At its essence, a successful job interview involves telling an extended story. In most interviews, you will be asked to tell the interviewer about yourself, talk about a time when you solved a problem, and explain what makes you stand out from other candidates. Each of these questions (and others) is an opportunity to tell a story about yourself. The key to telling an effective story during an interview is to be ready to share an impactful narrative that connects with the position you’re seeking.

Remember that telling a story during your interview is different than telling a story to friends or family. Depending on your audience, you may need to tweak details of your narrative. You’ll also want to have several stories on hand to illustrate different aspects of your work lifeand you’ll want to practice your stories in advance to ensure you sound confident in the moment.

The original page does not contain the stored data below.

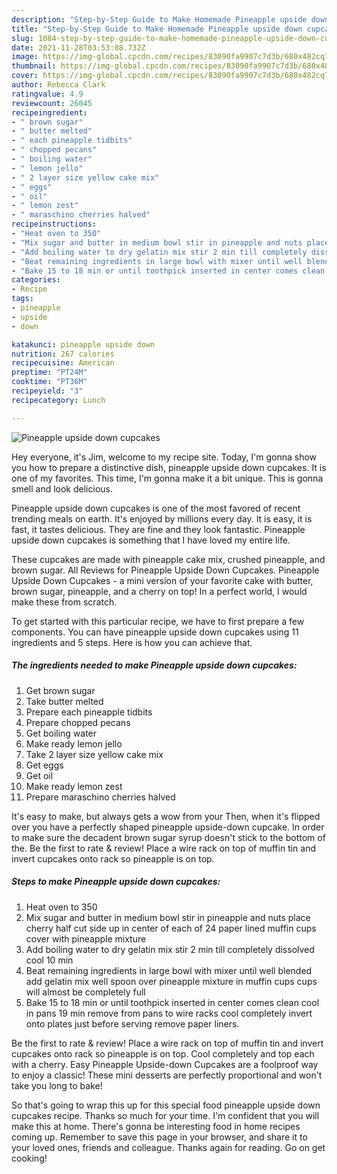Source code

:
 ```yaml
---
description: "Step-by-Step Guide to Make Homemade Pineapple upside down cupcakes"
title: "Step-by-Step Guide to Make Homemade Pineapple upside down cupcakes"
slug: 1084-step-by-step-guide-to-make-homemade-pineapple-upside-down-cupcakes
date: 2021-11-28T03:53:08.732Z
image: https://img-global.cpcdn.com/recipes/83090fa9907c7d3b/680x482cq70/pineapple-upside-down-cupcakes-recipe-main-photo.jpg
thumbnail: https://img-global.cpcdn.com/recipes/83090fa9907c7d3b/680x482cq70/pineapple-upside-down-cupcakes-recipe-main-photo.jpg
cover: https://img-global.cpcdn.com/recipes/83090fa9907c7d3b/680x482cq70/pineapple-upside-down-cupcakes-recipe-main-photo.jpg
author: Rebecca Clark
ratingvalue: 4.9
reviewcount: 26045
recipeingredient:
- " brown sugar"
- " butter melted"
- " each pineapple tidbits"
- " chopped pecans"
- " boiling water"
- " lemon jello"
- " 2 layer size yellow cake mix"
- " eggs"
- " oil"
- " lemon zest"
- " maraschino cherries halved"
recipeinstructions:
- "Heat oven to 350"
- "Mix sugar and butter in medium bowl stir in pineapple and nuts place cherry half cut side up in center of each of 24 paper lined muffin cups cover with pineapple mixture"
- "Add boiling water to dry gelatin mix stir 2 min till completely dissolved cool 10 min"
- "Beat remaining ingredients in large bowl with mixer until well blended add gelatin mix well spoon over pineapple mixture in muffin cups cups will almost be completely full"
- "Bake 15 to 18 min or until toothpick inserted in center comes clean cool in pans 19 min remove from pans to wire racks cool completely invert onto plates just before serving remove paper liners."
categories:
- Recipe
tags:
- pineapple
- upside
- down

katakunci: pineapple upside down 
nutrition: 267 calories
recipecuisine: American
preptime: "PT24M"
cooktime: "PT36M"
recipeyield: "3"
recipecategory: Lunch

---
```



![Pineapple upside down cupcakes](https://img-global.cpcdn.com/recipes/83090fa9907c7d3b/680x482cq70/pineapple-upside-down-cupcakes-recipe-main-photo.jpg)

Hey everyone, it's Jim, welcome to my recipe site. Today, I'm gonna show you how to prepare a distinctive dish, pineapple upside down cupcakes. It is one of my favorites. This time, I'm gonna make it a bit unique. This is gonna smell and look delicious.

Pineapple upside down cupcakes is one of the most favored of recent trending meals on earth. It's enjoyed by millions every day. It is easy, it is fast, it tastes delicious. They are fine and they look fantastic. Pineapple upside down cupcakes is something that I have loved my entire life.

These cupcakes are made with pineapple cake mix, crushed pineapple, and brown sugar. All Reviews for Pineapple Upside Down Cupcakes. Pineapple Upside Down Cupcakes - a mini version of your favorite cake with butter, brown sugar, pineapple, and a cherry on top! In a perfect world, I would make these from scratch.


To get started with this particular recipe, we have to first prepare a few components. You can have pineapple upside down cupcakes using 11 ingredients and 5 steps. Here is how you can achieve that.

<!--inarticleads1-->

##### The ingredients needed to make Pineapple upside down cupcakes:

1. Get  brown sugar
1. Take  butter melted
1. Prepare  each pineapple tidbits
1. Prepare  chopped pecans
1. Get  boiling water
1. Make ready  lemon jello
1. Take  2 layer size yellow cake mix
1. Get  eggs
1. Get  oil
1. Make ready  lemon zest
1. Prepare  maraschino cherries halved


It&#39;s easy to make, but always gets a wow from your Then, when it&#39;s flipped over you have a perfectly shaped pineapple upside-down cupcake. In order to make sure the decadent brown sugar syrup doesn&#39;t stick to the bottom of the. Be the first to rate &amp; review! Place a wire rack on top of muffin tin and invert cupcakes onto rack so pineapple is on top. 

<!--inarticleads2-->

##### Steps to make Pineapple upside down cupcakes:

1. Heat oven to 350
1. Mix sugar and butter in medium bowl stir in pineapple and nuts place cherry half cut side up in center of each of 24 paper lined muffin cups cover with pineapple mixture
1. Add boiling water to dry gelatin mix stir 2 min till completely dissolved cool 10 min
1. Beat remaining ingredients in large bowl with mixer until well blended add gelatin mix well spoon over pineapple mixture in muffin cups cups will almost be completely full
1. Bake 15 to 18 min or until toothpick inserted in center comes clean cool in pans 19 min remove from pans to wire racks cool completely invert onto plates just before serving remove paper liners.


Be the first to rate &amp; review! Place a wire rack on top of muffin tin and invert cupcakes onto rack so pineapple is on top. Cool completely and top each with a cherry. Easy Pineapple Upside-down Cupcakes are a foolproof way to enjoy a classic! These mini desserts are perfectly proportional and won&#39;t take you long to bake! 

So that's going to wrap this up for this special food pineapple upside down cupcakes recipe. Thanks so much for your time. I'm confident that you will make this at home. There's gonna be interesting food in home recipes coming up. Remember to save this page in your browser, and share it to your loved ones, friends and colleague. Thanks again for reading. Go on get cooking!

During your interview preparation, keep the following guidelines in mind: 

Answer the question

Whether you’re asked a question such as “Tell me about a time you had to work collaboratively” or “Share a lesson you learned by making a mistake,” be sure to start with a clear and concise statement that addresses the question before sharing further details. 

Offer some background

Once you have opened with a strong answer, you can elaborate, providing more details on the background and context of that particular situation or problem. The goal is to offer enough information that the interviewer understands what happened without going off on tangents that aren’t relevant.

Explain your part

Now that you have directly answered the initial question and shared further explanation, you need to indicate how you played a role in the given situation. Remember to be specific about your role, even if you are telling a story about a challenge or problem. Own your part in the outcome. Don’t blame or congratulate someone else for an outcome you created. 

Share the outcome

Now, explain the end result of the situation. How did you solve the problem or issue? What did you do that succeeded or failed? How did your coworkers or the customer view the outcome?

Identify the lesson

Finally, your story needs to recognize the lessons you learned from the experience. Even if the interviewer has asked you to share a negative from your career history, think of a storytelling answer in advance that allows you to put a positive spin on the mistake. Remember to always emphasize what you’ve learned in your career from each experience that you share.